WORK ORDER
Please repeat the lines below exactly. Begin with the line containing "按钮将代码复制一份到自己的仓库。" and go on through the line containing "会发现存在这样一个地址： <".
*** Opening EXTRACTED RECORDS ***
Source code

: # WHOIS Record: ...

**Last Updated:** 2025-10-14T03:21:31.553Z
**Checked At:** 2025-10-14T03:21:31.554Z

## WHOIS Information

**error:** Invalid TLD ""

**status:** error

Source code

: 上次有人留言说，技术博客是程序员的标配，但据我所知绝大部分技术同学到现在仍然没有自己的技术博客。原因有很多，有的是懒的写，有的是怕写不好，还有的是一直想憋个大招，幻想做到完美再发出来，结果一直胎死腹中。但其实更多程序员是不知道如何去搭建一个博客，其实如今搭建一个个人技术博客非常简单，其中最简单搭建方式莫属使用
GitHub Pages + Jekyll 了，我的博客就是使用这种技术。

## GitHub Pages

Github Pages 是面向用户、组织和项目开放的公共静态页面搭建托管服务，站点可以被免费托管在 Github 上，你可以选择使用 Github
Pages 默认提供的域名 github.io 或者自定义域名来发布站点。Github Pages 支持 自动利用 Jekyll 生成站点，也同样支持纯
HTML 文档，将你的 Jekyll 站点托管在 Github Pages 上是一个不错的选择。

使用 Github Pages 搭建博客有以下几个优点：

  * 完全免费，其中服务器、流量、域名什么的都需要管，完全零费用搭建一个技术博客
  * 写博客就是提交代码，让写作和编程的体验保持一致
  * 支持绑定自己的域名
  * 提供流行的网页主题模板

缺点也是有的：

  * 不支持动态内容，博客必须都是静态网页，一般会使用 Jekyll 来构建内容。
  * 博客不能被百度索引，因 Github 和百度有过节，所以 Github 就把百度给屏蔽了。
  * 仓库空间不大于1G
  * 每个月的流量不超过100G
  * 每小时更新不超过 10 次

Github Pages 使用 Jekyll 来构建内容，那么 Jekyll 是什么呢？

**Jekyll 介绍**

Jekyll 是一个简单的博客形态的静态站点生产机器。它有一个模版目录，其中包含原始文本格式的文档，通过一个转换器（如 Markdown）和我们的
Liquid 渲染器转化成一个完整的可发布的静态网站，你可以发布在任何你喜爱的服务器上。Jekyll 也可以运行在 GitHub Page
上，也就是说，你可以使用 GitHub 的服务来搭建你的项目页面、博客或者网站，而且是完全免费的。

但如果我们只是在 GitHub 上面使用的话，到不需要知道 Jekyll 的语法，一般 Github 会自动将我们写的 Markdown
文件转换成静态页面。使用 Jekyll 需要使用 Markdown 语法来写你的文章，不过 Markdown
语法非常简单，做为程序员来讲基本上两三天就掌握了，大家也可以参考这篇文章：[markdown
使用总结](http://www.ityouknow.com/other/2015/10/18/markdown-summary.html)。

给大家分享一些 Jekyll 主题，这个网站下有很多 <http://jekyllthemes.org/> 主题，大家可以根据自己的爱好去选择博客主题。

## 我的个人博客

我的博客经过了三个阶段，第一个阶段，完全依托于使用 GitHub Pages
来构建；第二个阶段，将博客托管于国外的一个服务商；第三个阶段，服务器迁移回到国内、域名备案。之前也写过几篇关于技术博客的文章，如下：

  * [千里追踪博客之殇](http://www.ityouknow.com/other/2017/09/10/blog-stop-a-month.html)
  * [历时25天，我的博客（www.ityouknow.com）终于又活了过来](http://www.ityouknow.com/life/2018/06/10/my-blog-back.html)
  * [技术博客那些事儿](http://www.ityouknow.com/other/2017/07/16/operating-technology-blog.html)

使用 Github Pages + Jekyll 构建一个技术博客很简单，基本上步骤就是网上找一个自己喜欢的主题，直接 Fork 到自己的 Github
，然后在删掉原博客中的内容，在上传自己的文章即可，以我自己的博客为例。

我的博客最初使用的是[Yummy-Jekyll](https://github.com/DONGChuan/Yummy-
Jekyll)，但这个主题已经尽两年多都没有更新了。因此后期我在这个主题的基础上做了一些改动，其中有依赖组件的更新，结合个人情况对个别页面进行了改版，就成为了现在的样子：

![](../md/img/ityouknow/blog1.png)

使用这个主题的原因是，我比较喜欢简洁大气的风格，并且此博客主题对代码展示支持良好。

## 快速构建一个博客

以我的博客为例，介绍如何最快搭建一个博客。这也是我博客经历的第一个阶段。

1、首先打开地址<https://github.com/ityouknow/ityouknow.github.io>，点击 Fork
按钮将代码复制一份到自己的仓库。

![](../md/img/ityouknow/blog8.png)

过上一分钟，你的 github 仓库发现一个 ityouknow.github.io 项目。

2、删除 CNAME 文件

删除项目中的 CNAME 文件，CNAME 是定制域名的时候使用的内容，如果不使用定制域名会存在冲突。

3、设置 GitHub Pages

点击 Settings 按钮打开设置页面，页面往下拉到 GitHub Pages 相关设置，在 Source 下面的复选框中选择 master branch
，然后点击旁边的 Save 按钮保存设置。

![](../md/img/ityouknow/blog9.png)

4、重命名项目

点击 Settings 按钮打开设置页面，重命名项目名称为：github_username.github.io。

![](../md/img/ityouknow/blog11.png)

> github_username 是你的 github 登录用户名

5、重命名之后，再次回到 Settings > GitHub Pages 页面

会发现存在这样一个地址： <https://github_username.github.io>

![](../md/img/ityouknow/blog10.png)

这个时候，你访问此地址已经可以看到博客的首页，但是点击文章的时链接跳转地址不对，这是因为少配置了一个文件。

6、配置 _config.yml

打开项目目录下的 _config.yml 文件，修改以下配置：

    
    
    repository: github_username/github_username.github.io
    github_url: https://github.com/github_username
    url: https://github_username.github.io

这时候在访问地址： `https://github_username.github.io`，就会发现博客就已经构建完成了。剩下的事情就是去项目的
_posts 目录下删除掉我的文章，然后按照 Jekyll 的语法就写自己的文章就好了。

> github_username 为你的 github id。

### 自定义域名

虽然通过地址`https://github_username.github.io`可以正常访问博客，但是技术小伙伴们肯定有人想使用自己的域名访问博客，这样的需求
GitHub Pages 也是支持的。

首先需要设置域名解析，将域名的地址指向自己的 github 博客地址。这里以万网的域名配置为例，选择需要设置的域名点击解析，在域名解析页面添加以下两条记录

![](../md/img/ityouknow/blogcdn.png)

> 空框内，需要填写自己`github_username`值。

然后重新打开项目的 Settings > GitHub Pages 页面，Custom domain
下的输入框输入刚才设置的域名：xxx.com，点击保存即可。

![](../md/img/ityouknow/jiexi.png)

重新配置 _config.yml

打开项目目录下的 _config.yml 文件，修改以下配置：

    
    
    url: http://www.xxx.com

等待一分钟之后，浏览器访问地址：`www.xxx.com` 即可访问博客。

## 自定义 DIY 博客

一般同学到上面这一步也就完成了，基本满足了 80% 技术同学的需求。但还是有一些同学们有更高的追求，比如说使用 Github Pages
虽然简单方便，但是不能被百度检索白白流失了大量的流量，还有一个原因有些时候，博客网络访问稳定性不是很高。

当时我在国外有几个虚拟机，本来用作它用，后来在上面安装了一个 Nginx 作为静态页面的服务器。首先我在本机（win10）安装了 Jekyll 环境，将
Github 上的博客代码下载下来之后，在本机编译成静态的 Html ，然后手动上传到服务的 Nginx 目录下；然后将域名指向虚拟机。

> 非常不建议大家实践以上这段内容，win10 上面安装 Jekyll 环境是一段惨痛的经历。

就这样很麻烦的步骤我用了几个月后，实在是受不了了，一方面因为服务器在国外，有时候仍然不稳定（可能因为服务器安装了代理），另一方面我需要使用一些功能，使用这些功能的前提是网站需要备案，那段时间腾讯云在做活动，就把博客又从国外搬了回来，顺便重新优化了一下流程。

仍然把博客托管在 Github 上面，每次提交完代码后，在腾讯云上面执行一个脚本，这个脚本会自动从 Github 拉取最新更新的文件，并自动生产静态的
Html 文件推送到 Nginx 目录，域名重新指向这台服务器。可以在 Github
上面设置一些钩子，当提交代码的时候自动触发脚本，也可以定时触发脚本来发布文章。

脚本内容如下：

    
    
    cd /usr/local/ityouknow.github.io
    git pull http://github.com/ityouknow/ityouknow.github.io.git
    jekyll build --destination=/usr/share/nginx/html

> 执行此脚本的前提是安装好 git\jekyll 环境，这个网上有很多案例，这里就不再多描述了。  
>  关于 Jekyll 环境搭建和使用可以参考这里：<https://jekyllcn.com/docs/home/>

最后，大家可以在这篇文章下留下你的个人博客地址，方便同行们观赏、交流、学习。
*** Closing EXTRACTED RECORDS ***
ANSWER SECTION
按钮将代码复制一份到自己的仓库。

![](../md/img/ityouknow/blog8.png)

过上一分钟，你的 github 仓库发现一个 ityouknow.github.io 项目。

2、删除 CNAME 文件

删除项目中的 CNAME 文件，CNAME 是定制域名的时候使用的内容，如果不使用定制域名会存在冲突。

3、设置 GitHub Pages

点击 Settings 按钮打开设置页面，页面往下拉到 GitHub Pages 相关设置，在 Source 下面的复选框中选择 master branch
，然后点击旁边的 Save 按钮保存设置。

![](../md/img/ityouknow/blog9.png)

4、重命名项目

点击 Settings 按钮打开设置页面，重命名项目名称为：github_username.github.io。

![](../md/img/ityouknow/blog11.png)

> github_username 是你的 github 登录用户名

5、重命名之后，再次回到 Settings > GitHub Pages 页面

会发现存在这样一个地址： <https://github_username.github.io>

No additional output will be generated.